Officials bolster security, but not threat warning

"Consistent stream of intelligence" shows terrorists want to disrupt November elections, Homeland Security says.

Homeland Security Secretary Tom Ridge said Thursday that intelligence reports continued to indicate that the al Qaeda organization may launch a terrorist attack aimed at disrupting the November elections.

"This is sobering information about those who wish to do us harm," Ridge said at a news conference.

Federal officials have no specific information about where and when an attack could take place, Ridge said. The nation's threat level will remain at yellow, or "elevated," for now, but federal officials are implementing heightened security measures, he said.

FBI Director Robert Mueller and Homeland Security Undersecretary Asa Hutchinson briefed House members Wednesday about efforts to bolster security for this summer's political conventions, but Hutchinson said there is no need to raise the nation's threat level.

"There is a consistent stream of intelligence reporting that shows [terrorist groups] want to attack the United States," said a Homeland Security spokesman. "We remain concerned about the threat during this increased period of risk."
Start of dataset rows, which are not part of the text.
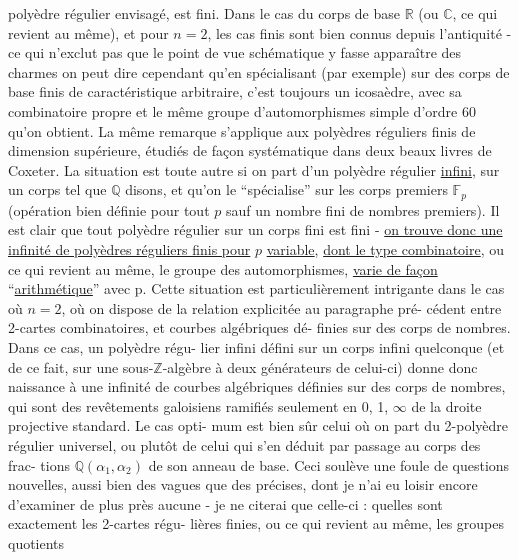 
polyèdre régulier envisagé, est fini. Dans le cas du corps de
base $\mathbb{R}$ (ou $\mathbb{C}$, ce qui revient au même), et pour $n = 2$, les cas
finis sont bien connus depuis l'antiquité - ce qui n'exclut pas
que le point de vue schématique y fasse apparaître des charmes
 on peut dire cependant qu'en spécialisant 
(par exemple) sur des corps de base finis de caractéristique
arbitraire, c'est toujours un icosaèdre, avec sa combinatoire
propre et le même groupe d'automorphismes simple d'ordre 60 qu'on
obtient. La même remarque s'applique aux polyèdres réguliers finis
de dimension supérieure, étudiés de façon systématique dans deux
beaux livres de Coxeter. La situation est toute autre si on part
d'un polyèdre régulier \uline{infini}, sur un corps tel que $\mathbb{Q}$ disons,
et qu'on le ``spécialise'' sur les corps premiers $\mathbb{F}_p$ (opération
bien définie pour tout $p$ sauf un nombre fini de nombres premiers).
Il est clair que tout polyèdre régulier sur un corps fini est fini -
\uline{on trouve donc une infinité de polyèdres réguliers finis pour} $p$
\uline{variable}, \uline{dont le type combinatoire}, ou ce qui revient au même,
le groupe des automorphismes, \uline{varie de façon} ``\uline{arithmétique}'' avec p.
Cette situation est particulièrement intrigante  dans le cas où
$n = 2$, où on dispose de la relation explicitée au paragraphe pré-%
cédent entre 2-cartes combinatoires, et courbes algébriques dé-%
finies sur des corps de nombres. Dans ce cas, un polyèdre régu-%
lier infini défini sur un corps infini quelconque (et de ce fait,
sur une sous-$\mathbb{Z}$-algèbre à deux générateurs de celui-ci) donne donc
naissance à une infinité de courbes algébriques définies sur des
corps de nombres, qui sont des revêtements galoisiens ramifiés
seulement en 0, 1, $\infty$ de la droite projective standard. Le cas opti-%
mum est bien sûr celui où on part du 2-polyèdre régulier universel,
ou plutôt de celui qui s'en déduit par passage au corps des frac-%
tions $\mathbb{Q}(\alpha_1,\alpha_2)$ de son anneau de base. Ceci soulève une foule de
questions nouvelles, aussi bien des vagues que des précises, dont
je n'ai eu loisir encore d'examiner de plus près aucune - je ne
citerai que celle-ci : quelles sont exactement les 2-cartes régu-%
lières finies, ou ce qui revient au même, les groupes quotients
The spokesman said the briefing was scheduled to update Congress on current threats and the department's efforts to strengthen security before the political conventions in Boston at the end of July and New York City in late August and early September.

House Homeland Security Committee Chairman Christopher Cox, R-Calif., who also attended the briefing, said a "steady drumbeat" of intelligence data shows the "terrorist threat has not abated."